**What you should do**: Look down the entries below and report how many lines hold the string "image"; write nothing else.
▼
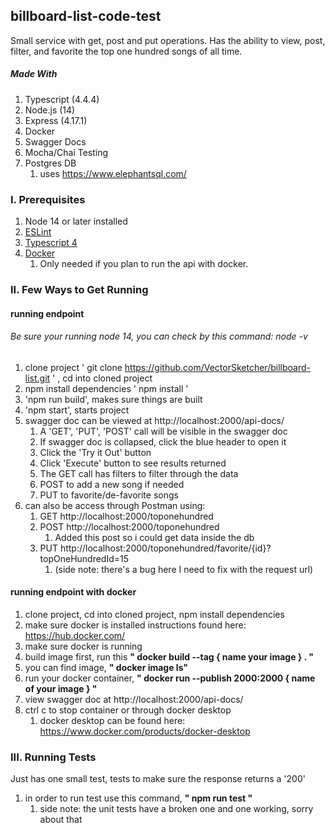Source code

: ## billboard-list-code-test
Small service with get, post and put operations. Has the ability to view, post, filter, and favorite the top one hundred songs of all time.
##### Made With
1. Typescript (4.4.4)
2. Node.js (14)
3. Express (4.17.1)
4. Docker
5. Swagger Docs
6. Mocha/Chai Testing
7. Postgres DB
    1. uses https://www.elephantsql.com/
### I. Prerequisites
1. Node 14 or later installed
2. [ESLint](https://eslint.org/)
3. [Typescript 4](https://www.typescriptlang.org/docs/) 
4. [Docker](https://www.docker.com/blog/getting-started-with-docker-using-node-jspart-i/)
    1. Only needed if you plan to run the api with docker.

### II. Few Ways to Get Running
#### running endpoint 
###### Be sure your running node 14, you can check by this command: node -v
1. clone project ' git clone https://github.com/VectorSketcher/billboard-list.git ' , cd into cloned project
2. npm install dependencies ' npm install '
3. 'npm run build', makes sure things are built
4. 'npm start', starts project
5. swagger doc can be viewed at http://localhost:2000/api-docs/
    1. A 'GET', 'PUT', 'POST' call will be visible in the swagger doc
    2. If swagger doc is collapsed, click the blue header to open it
    3. Click the 'Try it Out' button
    4. Click 'Execute' button to see results returned 
    5. The GET call has filters to filter through the data
    6. POST to add a new song if needed
    7. PUT to favorite/de-favorite songs
6. can also be access through Postman using: 
    1. GET http://localhost:2000/toponehundred
    2. POST http://localhost:2000/toponehundred
        1. Added this post so i could get data inside the db
    3. PUT http://localhost:2000/toponehundred/favorite/{id}?topOneHundredId=15
        1. (side note: there's a bug here I need to fix with the request url)
#### running endpoint with docker 
1. clone project, cd into cloned project, npm install dependencies
2. make sure docker is installed instructions found here: https://hub.docker.com/
3. make sure docker is running
4. build image first, run this **" docker build --tag { name your image } . "**
5. you can find image, **" docker image ls"**
6. run your docker container, **" docker run --publish 2000:2000 { name of your image } "**
7. view swagger doc at http://localhost:2000/api-docs/ 
8. ctrl c to stop container or through docker desktop
    1. docker desktop can be found here: https://www.docker.com/products/docker-desktop

### III. Running Tests
Just has one small test, tests to make sure the response returns a '200'
1. in order to run test use this command, **" npm run test "**
    1. side note: the unit tests have a broken one and one working, sorry about that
▲
**Expected answer**: 3